Personal information
- Full name: Luís Berkemeier Pimenta
- Date of birth: 25 September 1981 (age 44)
- Place of birth: Lisbon, Portugal

Managerial career
- Years: Team
- 2011–2013: Hønefoss (youth coach)
- 2014: Hønefoss (assistant)
- 2014–2016: Kongsvinger
- 2018: Brommapojkarna
- 2019: Riga
- 2020–2023: Norway U18+U19
- 2025–2026: Sogndal

= Luís Pimenta (football manager) =

Portuguese football manager

Luís Berkemeier Pimenta (born 25 September 1981) is a Portuguese football manager.

==Personal life==
Pimenta was born in Lisbon, Portugal to a Portuguese father and a German mother. At the age of 5, he moved to Luxembourg with his family.

==Managerial career==
At 15, Pimenta decided that he wanted to pursue a career as a football manager, and completed all his UEFA training courses. From Luxembourg he returned to the Portuguese capital to study human kinetics at the university.
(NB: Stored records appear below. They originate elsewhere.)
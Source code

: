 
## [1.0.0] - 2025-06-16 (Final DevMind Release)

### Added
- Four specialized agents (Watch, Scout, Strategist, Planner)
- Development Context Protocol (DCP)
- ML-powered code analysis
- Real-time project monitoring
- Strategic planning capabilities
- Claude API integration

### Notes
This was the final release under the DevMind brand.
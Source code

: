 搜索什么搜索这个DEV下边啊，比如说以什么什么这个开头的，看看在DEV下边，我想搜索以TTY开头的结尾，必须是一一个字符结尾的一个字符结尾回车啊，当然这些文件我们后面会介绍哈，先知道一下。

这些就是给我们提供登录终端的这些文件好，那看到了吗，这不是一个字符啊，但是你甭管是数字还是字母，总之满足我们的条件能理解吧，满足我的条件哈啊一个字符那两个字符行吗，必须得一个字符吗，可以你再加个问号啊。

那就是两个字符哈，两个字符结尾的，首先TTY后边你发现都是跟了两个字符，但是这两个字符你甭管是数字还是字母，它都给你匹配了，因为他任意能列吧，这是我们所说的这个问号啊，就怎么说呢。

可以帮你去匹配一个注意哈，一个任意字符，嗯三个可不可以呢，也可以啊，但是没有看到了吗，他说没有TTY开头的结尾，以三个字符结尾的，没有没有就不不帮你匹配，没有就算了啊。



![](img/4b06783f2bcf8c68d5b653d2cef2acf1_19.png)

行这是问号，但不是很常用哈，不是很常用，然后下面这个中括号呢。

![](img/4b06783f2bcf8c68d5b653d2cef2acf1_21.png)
During his degree course, he went to Liverpool to learn psychology and football science, as well as deepen his knowledge of English. Back in Portugal, he met Gonçalo Pereira, destined to be his deputy for the years to come. After finishing the course, Pimenta and Pereira entered the technical staff of Rui Jorge at Belenenses. At the same time, Pimenta worked at the Academia Carlos Queiroz in Carnaxide.

In October 2011, Pimenta was invited to manage the youth academy of the Norwegian club of Hønefoss, being also an assistant for the first team, where they reached the best classification in the club's history in 2012, under the lead of Leif Gunnar Smerud. He became the assistant manager of Roar Johansen in 2014, but they were both released that year.

In September 2014, he became the manager of Kongsvinger replacing André Bergdølmo, where Pimenta got his first experience as head coach. He helped the team getting up from the 3. divisjon to the 2. divisjon 20 points ahead of their closest rivals. The next year, Kongsvinger finished in fifth and qualified for the promotion playoffs and, more surprisingly, made the 2016 Norwegian Football Cup final, losing to Rosenborg BK. At the end of the season, he declined renewal offers and left the club.

After a year off, Pimenta became the head coach of the Swedish club IF Brommapojkarna in the 2018 Allsvenskan, after two seasons of successive promotions by Olof Mellberg. Again, he brought Gonçalo Pereira along as his deputy. In August 2018, some players came forward, although under anonymity, to reveal an alleged leadership influenced by racism, penalism and sexism. Despite an internal investigation concluding that the accusations were false, as stated since the beginning by Pimenta, him and his two assistants reached an agreement with the club for the termination of the contract. Two days after Pimenta’s departure, Brommapojkarna's sport’s director, Daniel Majstorovic, resigned, disagreeing with the way the club handled this situation, and emphasizing that the accusations were false. Pimenta signed with the Latvian club Riga in February 2019, but left a month later on 2 March.

In the summer of 2020 he was appointed as coach of Norway U18 and U19. In March 2023, Pimenta led Norway U19 to qualify for the 2023 UEFA European Under-19 Championship, where they reached the semi-final.

September 7 Songdal Fotball announced Pimeta had been fired due to his behavior as a leader. Claims include racism towards 3 African players, excluding the three players from training and match squad, temper tantrums towards hotel staff, disregarding medical advice. Pimeta has denied the aligations.